Her desire for PhD was cut short by her father's and sister's death and she took on a job at the US Bureau of Fisheries to support her mother and two nieces. He job was to write radio scripts and she also wrote feature articles on natural history for the Baltimore Sun and the Atlantic Monthly.

She went on to become a scientist and editor and rose to the position of Editor-in-Chief of all publications for the US Fish and Wildlife Service.

Her first book, Under the Sea-Wind, was published in 1941. It was a suspenseful account of a year in the lives of dozens of ocean creatures.

During World War II, Carson was involved in the war effort. After the War she converted her research work for the government into her second book The Sea Around Us. The book won the 1952 National Book Award and was a bestseller. A documentary based on the book won the Academy Award.

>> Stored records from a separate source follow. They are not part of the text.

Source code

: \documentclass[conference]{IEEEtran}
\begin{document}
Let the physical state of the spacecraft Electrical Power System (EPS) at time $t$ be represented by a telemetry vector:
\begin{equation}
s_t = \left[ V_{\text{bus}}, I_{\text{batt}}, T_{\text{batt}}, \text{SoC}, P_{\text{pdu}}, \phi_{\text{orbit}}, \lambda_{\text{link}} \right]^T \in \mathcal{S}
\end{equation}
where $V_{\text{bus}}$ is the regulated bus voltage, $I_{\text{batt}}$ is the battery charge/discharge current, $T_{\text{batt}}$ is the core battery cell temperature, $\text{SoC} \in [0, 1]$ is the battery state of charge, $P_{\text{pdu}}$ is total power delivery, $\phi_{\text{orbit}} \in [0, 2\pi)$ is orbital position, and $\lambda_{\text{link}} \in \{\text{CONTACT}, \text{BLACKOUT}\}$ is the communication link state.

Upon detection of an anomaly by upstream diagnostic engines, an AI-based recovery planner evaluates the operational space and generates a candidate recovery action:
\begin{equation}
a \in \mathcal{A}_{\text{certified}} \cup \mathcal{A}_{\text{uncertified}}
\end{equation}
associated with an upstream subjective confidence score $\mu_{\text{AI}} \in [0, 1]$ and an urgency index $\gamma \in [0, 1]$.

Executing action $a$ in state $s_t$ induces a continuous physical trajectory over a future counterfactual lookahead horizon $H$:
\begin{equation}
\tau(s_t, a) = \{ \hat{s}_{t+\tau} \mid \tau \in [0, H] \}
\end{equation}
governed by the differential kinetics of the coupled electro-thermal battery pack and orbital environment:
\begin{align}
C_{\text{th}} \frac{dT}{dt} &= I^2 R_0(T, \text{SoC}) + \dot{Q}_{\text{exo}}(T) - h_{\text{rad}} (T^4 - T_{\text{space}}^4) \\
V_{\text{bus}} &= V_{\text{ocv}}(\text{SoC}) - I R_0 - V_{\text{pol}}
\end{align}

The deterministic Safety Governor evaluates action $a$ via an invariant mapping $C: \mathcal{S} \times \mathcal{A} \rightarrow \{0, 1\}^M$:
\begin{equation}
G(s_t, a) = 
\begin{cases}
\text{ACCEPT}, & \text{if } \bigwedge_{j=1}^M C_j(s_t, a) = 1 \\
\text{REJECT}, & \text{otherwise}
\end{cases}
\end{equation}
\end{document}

Retiring from government service, Carson devoted herself to writing. Her first book which had failed to record substantial sales, was republished in 1953 and became an instant bestseller. Her third book The Edge of Sea was published in 1955.

At 50, she adopted her 5 year old grandnephew Roger after the death of her adopted niece and she described her experiences with the young child exploring the wild in a magazine article, Help Your Child to Wonder.

Her next book, Silent Spring, published in 1962, is one of the most-influential books in the modern environmental movement. The book was first published as a serial in The New Yorker and documented the harmful effects pesticides have on the environment, Her initiative led to the banning of DDT in the United States in 1972 and internationally in 2004.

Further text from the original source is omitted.